• What is being asked: Return each line of the data that follows exactly as it reads.

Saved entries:
------------------------------------

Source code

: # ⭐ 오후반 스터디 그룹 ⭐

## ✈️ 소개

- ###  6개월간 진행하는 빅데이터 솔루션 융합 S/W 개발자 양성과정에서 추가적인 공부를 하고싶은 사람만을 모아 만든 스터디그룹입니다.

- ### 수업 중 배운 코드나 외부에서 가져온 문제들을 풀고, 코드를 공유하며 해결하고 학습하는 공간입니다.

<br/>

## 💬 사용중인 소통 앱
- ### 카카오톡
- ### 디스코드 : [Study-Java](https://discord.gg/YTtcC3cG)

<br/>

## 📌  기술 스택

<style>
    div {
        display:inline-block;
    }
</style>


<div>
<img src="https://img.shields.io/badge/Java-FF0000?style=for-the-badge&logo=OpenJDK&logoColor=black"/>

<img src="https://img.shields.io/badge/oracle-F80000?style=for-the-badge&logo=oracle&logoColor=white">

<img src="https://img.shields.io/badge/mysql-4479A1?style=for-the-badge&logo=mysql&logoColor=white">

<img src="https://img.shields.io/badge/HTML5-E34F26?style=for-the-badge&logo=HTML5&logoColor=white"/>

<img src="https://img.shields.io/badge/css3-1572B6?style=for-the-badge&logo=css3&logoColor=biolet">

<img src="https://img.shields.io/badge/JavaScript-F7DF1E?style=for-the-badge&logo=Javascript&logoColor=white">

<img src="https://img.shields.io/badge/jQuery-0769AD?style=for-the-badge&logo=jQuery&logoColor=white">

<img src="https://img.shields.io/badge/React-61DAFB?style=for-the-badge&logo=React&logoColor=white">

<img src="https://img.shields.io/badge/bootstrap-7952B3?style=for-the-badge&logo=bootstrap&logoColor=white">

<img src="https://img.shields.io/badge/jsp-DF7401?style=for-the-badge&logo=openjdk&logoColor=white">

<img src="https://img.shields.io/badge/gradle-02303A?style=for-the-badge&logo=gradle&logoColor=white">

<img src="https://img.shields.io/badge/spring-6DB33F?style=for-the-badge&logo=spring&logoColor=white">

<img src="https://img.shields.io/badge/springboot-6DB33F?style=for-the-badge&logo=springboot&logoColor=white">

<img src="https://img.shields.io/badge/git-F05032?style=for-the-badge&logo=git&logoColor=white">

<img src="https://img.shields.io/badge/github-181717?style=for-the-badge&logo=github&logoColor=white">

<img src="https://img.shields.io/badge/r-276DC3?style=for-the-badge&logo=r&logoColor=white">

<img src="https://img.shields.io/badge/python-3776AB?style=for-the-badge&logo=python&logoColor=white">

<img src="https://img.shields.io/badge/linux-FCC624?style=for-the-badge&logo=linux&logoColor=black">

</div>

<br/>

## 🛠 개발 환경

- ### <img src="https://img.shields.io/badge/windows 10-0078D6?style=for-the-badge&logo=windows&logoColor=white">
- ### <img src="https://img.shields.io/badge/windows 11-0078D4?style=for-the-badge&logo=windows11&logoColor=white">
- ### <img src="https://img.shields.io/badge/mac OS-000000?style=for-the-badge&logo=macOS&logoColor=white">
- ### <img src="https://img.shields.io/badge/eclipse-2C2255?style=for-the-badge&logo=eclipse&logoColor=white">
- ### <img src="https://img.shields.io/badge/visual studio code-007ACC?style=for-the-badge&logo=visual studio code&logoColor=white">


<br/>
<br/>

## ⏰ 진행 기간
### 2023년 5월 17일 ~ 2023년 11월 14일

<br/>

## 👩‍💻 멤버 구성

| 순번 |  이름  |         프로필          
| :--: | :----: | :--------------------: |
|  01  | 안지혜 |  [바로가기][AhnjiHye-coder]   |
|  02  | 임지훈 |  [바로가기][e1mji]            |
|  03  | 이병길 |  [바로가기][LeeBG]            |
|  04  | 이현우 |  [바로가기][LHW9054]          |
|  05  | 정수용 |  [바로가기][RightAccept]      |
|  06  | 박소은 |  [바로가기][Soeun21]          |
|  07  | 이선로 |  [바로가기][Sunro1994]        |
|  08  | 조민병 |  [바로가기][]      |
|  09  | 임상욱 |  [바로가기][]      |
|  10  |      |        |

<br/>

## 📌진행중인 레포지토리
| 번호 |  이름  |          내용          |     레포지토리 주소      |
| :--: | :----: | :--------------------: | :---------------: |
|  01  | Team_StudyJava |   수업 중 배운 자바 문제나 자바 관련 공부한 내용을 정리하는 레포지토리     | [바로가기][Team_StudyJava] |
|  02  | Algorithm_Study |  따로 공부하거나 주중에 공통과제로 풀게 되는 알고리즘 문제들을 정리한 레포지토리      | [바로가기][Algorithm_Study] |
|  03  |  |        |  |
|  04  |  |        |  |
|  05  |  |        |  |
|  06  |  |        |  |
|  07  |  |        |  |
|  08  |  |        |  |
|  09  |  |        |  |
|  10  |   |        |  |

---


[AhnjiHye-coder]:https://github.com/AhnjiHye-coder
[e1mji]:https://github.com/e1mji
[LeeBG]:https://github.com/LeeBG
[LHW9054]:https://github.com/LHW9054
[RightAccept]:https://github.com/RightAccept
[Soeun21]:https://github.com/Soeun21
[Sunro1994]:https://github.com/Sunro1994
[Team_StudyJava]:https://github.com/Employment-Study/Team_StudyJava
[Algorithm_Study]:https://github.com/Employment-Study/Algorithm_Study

------------------------------------

• Written reply:
Source code

: # ⭐ 오후반 스터디 그룹 ⭐

## ✈️ 소개

- ###  6개월간 진행하는 빅데이터 솔루션 융합 S/W 개발자 양성과정에서 추가적인 공부를 하고싶은 사람만을 모아 만든 스터디그룹입니다.

- ### 수업 중 배운 코드나 외부에서 가져온 문제들을 풀고, 코드를 공유하며 해결하고 학습하는 공간입니다.

<br/>

## 💬 사용중인 소통 앱
- ### 카카오톡
- ### 디스코드 : [Study-Java](https://discord.gg/YTtcC3cG)

<br/>

## 📌  기술 스택

<style>
    div {
        display:inline-block;
    }
</style>


<div>
<img src="https://img.shields.io/badge/Java-FF0000?style=for-the-badge&logo=OpenJDK&logoColor=black"/>

<img src="https://img.shields.io/badge/oracle-F80000?style=for-the-badge&logo=oracle&logoColor=white">

<img src="https://img.shields.io/badge/mysql-4479A1?style=for-the-badge&logo=mysql&logoColor=white">

<img src="https://img.shields.io/badge/HTML5-E34F26?style=for-the-badge&logo=HTML5&logoColor=white"/>

<img src="https://img.shields.io/badge/css3-1572B6?style=for-the-badge&logo=css3&logoColor=biolet">

<img src="https://img.shields.io/badge/JavaScript-F7DF1E?style=for-the-badge&logo=Javascript&logoColor=white">

<img src="https://img.shields.io/badge/jQuery-0769AD?style=for-the-badge&logo=jQuery&logoColor=white">

<img src="https://img.shields.io/badge/React-61DAFB?style=for-the-badge&logo=React&logoColor=white">

<img src="https://img.shields.io/badge/bootstrap-7952B3?style=for-the-badge&logo=bootstrap&logoColor=white">

<img src="https://img.shields.io/badge/jsp-DF7401?style=for-the-badge&logo=openjdk&logoColor=white">

<img src="https://img.shields.io/badge/gradle-02303A?style=for-the-badge&logo=gradle&logoColor=white">

<img src="https://img.shields.io/badge/spring-6DB33F?style=for-the-badge&logo=spring&logoColor=white">

<img src="https://img.shields.io/badge/springboot-6DB33F?style=for-the-badge&logo=springboot&logoColor=white">

<img src="https://img.shields.io/badge/git-F05032?style=for-the-badge&logo=git&logoColor=white">

<img src="https://img.shields.io/badge/github-181717?style=for-the-badge&logo=github&logoColor=white">

<img src="https://img.shields.io/badge/r-276DC3?style=for-the-badge&logo=r&logoColor=white">

<img src="https://img.shields.io/badge/python-3776AB?style=for-the-badge&logo=python&logoColor=white">

<img src="https://img.shields.io/badge/linux-FCC624?style=for-the-badge&logo=linux&logoColor=black">

</div>

<br/>

## 🛠 개발 환경

- ### <img src="https://img.shields.io/badge/windows 10-0078D6?style=for-the-badge&logo=windows&logoColor=white">
- ### <img src="https://img.shields.io/badge/windows 11-0078D4?style=for-the-badge&logo=windows11&logoColor=white">
- ### <img src="https://img.shields.io/badge/mac OS-000000?style=for-the-badge&logo=macOS&logoColor=white">
- ### <img src="https://img.shields.io/badge/eclipse-2C2255?style=for-the-badge&logo=eclipse&logoColor=white">
- ### <img src="https://img.shields.io/badge/visual studio code-007ACC?style=for-the-badge&logo=visual studio code&logoColor=white">


<br/>
<br/>

## ⏰ 진행 기간
### 2023년 5월 17일 ~ 2023년 11월 14일

<br/>

## 👩‍💻 멤버 구성

| 순번 |  이름  |         프로필          
| :--: | :----: | :--------------------: |
|  01  | 안지혜 |  [바로가기][AhnjiHye-coder]   |
|  02  | 임지훈 |  [바로가기][e1mji]            |
|  03  | 이병길 |  [바로가기][LeeBG]            |
|  04  | 이현우 |  [바로가기][LHW9054]          |
|  05  | 정수용 |  [바로가기][RightAccept]      |
|  06  | 박소은 |  [바로가기][Soeun21]          |
|  07  | 이선로 |  [바로가기][Sunro1994]        |
|  08  | 조민병 |  [바로가기][]      |
|  09  | 임상욱 |  [바로가기][]      |
|  10  |      |        |

<br/>

## 📌진행중인 레포지토리
| 번호 |  이름  |          내용          |     레포지토리 주소      |
| :--: | :----: | :--------------------: | :---------------: |
|  01  | Team_StudyJava |   수업 중 배운 자바 문제나 자바 관련 공부한 내용을 정리하는 레포지토리     | [바로가기][Team_StudyJava] |
|  02  | Algorithm_Study |  따로 공부하거나 주중에 공통과제로 풀게 되는 알고리즘 문제들을 정리한 레포지토리      | [바로가기][Algorithm_Study] |
|  03  |  |        |  |
|  04  |  |        |  |
|  05  |  |        |  |
|  06  |  |        |  |
|  07  |  |        |  |
|  08  |  |        |  |
|  09  |  |        |  |
|  10  |   |        |  |

---


[AhnjiHye-coder]:https://github.com/AhnjiHye-coder
[e1mji]:https://github.com/e1mji
[LeeBG]:https://github.com/LeeBG
[LHW9054]:https://github.com/LHW9054
[RightAccept]:https://github.com/RightAccept
[Soeun21]:https://github.com/Soeun21
[Sunro1994]:https://github.com/Sunro1994
[Team_StudyJava]:https://github.com/Employment-Study/Team_StudyJava
[Algorithm_Study]:https://github.com/Employment-Study/Algorithm_Study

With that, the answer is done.